Mconway From , joined Dec 1969, posts, RR: Reply 11, posted (9 years 8 months 2 weeks 2 days 13 hours ago) and read 11445 times:
If you are talking max takeoff weight, I believe the largest single engine jet aircraft ever built would be the the Republic F-105 "Thunderchief", with the G variant having a max takeoff weight in excess of 54000 pounds.
RareBear From United States of America, joined Jan 2004, 553 posts, RR: 0 Reply 14, posted (9 years 8 months 2 weeks 2 days 12 hours ago) and read 11201 times:
I think my vote would be for the Grumman Guardian (WF-2). A post WW2 torpedo bomber / ASW aircraft. Max TOW was in excess of 25,000 pounds. Length was 43'-4", span of 60'-8". Used a P&W R-2800-48W of 2,400 hp.
Timz From United States of America, joined Sep 1999, 6634 posts, RR: 7 Reply 16, posted (9 years 8 months 2 weeks 2 days 10 hours ago) and read 11042 times:
It's not easy to pin down the maximum weights of those old military aircraft. Supposedly on one occasion the Mauler took off at 29,000 lb or so, but its official MTOW was substantially less. Did a Skyraider or XTB2D (or whatever else) ever beat 29,000 lb? Nobody knows.
But maybe the original question was about current aircraft?
RareBear From United States of America, joined Jan 2004, 553 posts, RR: 0 Reply 17, posted (9 years 8 months 2 weeks 2 days 7 hours ago) and read 10930 times:
Weights I listed were taken from Jane's books of the period. I would assume they were at least semi-official. Whether or not another aircraft on a one-time basis exceeded these weights, we'll never know, as you said.
Pilawt From United States of America, joined Dec 2003, 101 posts, RR: 0 Reply 22, posted (9 years 8 months 2 weeks 2 days 5 hours ago) and read 10621 times:
GulfstreamGuy is probably correct that the Soviets built the largest single-engine airplane. I don't know of any single bigger than the Ant-25, a little-known research aircraft with remarkable accomplishments.
The Ant-25 was 44 feet long and had a wingspan of 112 feet and a single, 900-horsepower, 12-cylinder engine. Gross weight was 24,750 pounds, of which 13,760 pounds was fuel and oil.

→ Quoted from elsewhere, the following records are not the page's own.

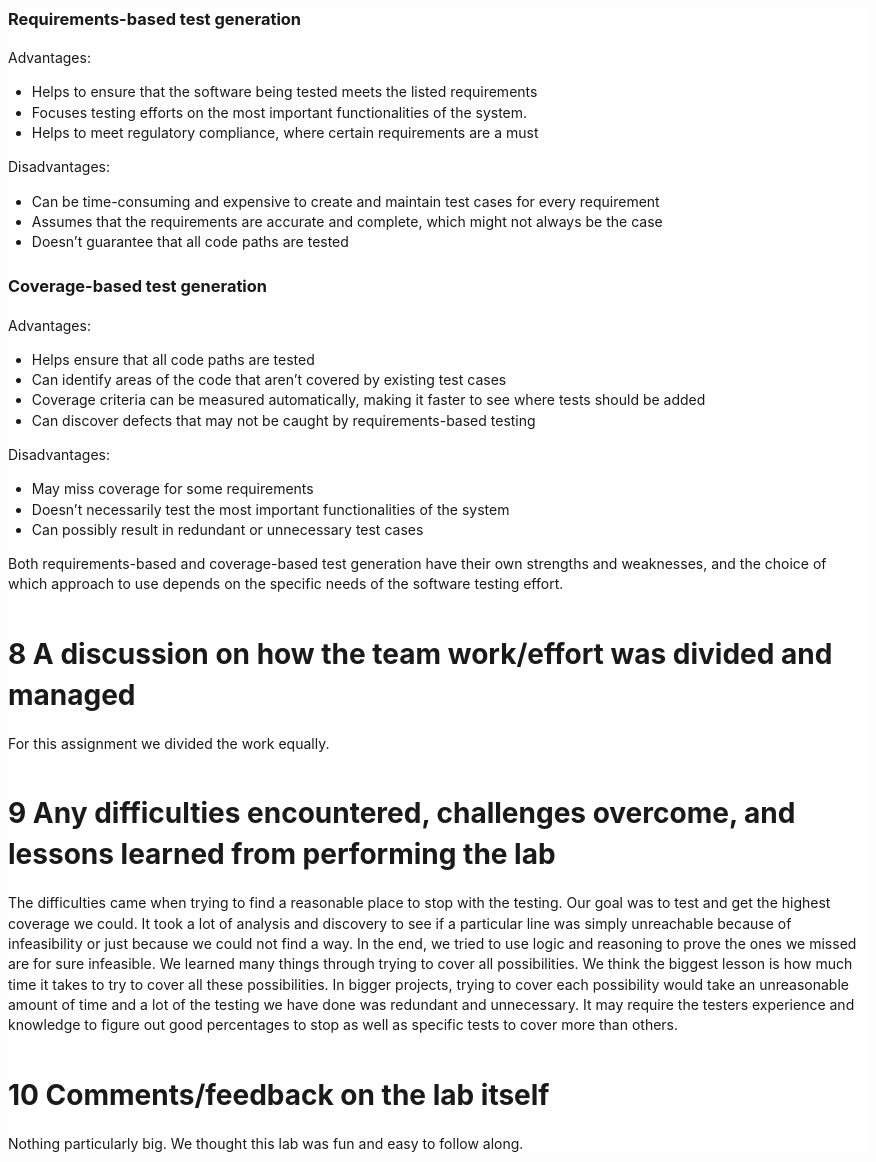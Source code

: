 ### Requirements-based test generation

Advantages:

- Helps to ensure that the software being tested meets the listed requirements
- Focuses testing efforts on the most important functionalities of the system.
- Helps to meet regulatory compliance, where certain requirements are a must

Disadvantages:

- Can be time-consuming and expensive to create and maintain test cases for every requirement
- Assumes that the requirements are accurate and complete, which might not always be the case
- Doesn’t guarantee that all code paths are tested

### Coverage-based test generation

Advantages:

- Helps ensure that all code paths are tested
- Can identify areas of the code that aren’t covered by existing test cases
- Coverage criteria can be measured automatically, making it faster to see where tests should be added
- Can discover defects that may not be caught by requirements-based testing

Disadvantages:

- May miss coverage for some requirements
- Doesn’t necessarily test the most important functionalities of the system
- Can possibly result in redundant or unnecessary test cases

Both requirements-based and coverage-based test generation have their own strengths and weaknesses, and the choice of which approach to use depends on the specific needs of the software testing effort.

# 8 A discussion on how the team work/effort was divided and managed

For this assignment we divided the work equally.

# 9 Any difficulties encountered, challenges overcome, and lessons learned from performing the lab

The difficulties came when trying to find a reasonable place to stop with the testing. Our goal was to test and get the highest coverage we could. It took a lot of analysis and discovery to see if a particular line was simply unreachable because of infeasibility or just because we could not find a way. In the end, we tried to use logic and reasoning to prove the ones we missed are for sure infeasible. We learned many things through trying to cover all possibilities. We think the biggest lesson is how much time it takes to try to cover all these possibilities. In bigger projects, trying to cover each possibility would take an unreasonable amount of time and a lot of the testing we have done was redundant and unnecessary. It may require the testers experience and knowledge to figure out good percentages to stop as well as specific tests to cover more than others. 

# 10 Comments/feedback on the lab itself

Nothing particularly big. We thought this lab was fun and easy to follow along.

It was designed for record-breaking, long-distance flights, and in June 1937 made the first transpolar, intercontinental flight.
With a crew of three headed by Valeriy Chkalov, the Ant-25 took off from Moscow, headed for Oakland, California, via the north pole. Upon reaching the area of Eugene, Oregon, weather and mechanical concerns prompted Chkalov to backtrack to Portland. By the time they neared Portland, word of their imminent arrival had spread, and crowds began to gather at the Portland airport. Remembering the near-riot when Lindbergh landed at LeBourget ten years earlier, Chkalov thought landing at the Army's Pearson Field across the river in Vancouver, Washington, would offer better security. At Pearson the crew was greeted by the Commanding Officer of Vancouver Barracks, Gen. George C. Marshall. The Ant-25 had flown 6,073 statute miles in 63 hours, 17 minutes.
Though little known in the rest of the world, the flight was widely celebrated in the USSR, and Chkalov was given a hero's welcome on return to Moscow. At Pearson Field, now a general aviation airport (KVUO), there is a stone monument to the flight, and a major street in Vancouver, Washington, is named for Chkalov.
Three weeks after Chkalov's flight, another Ant-25 flew nonstop 7,031 statute miles from Moscow to San Jacinto, California.
GulfstreamGuy From United States of America, joined Jul 1999, 638 posts, RR: 1 Reply 23, posted (9 years 8 months 2 weeks 2 days 4 hours ago) and read 10529 times:
WOW! What a response! I learned so much about the big single engine birds.
Hey Russophile, whats up with that TU-123? That thing looks like a rocket with wings! I thought I knew a lot about Soviet built aircraft but I had never seen that one before! It looks awesome!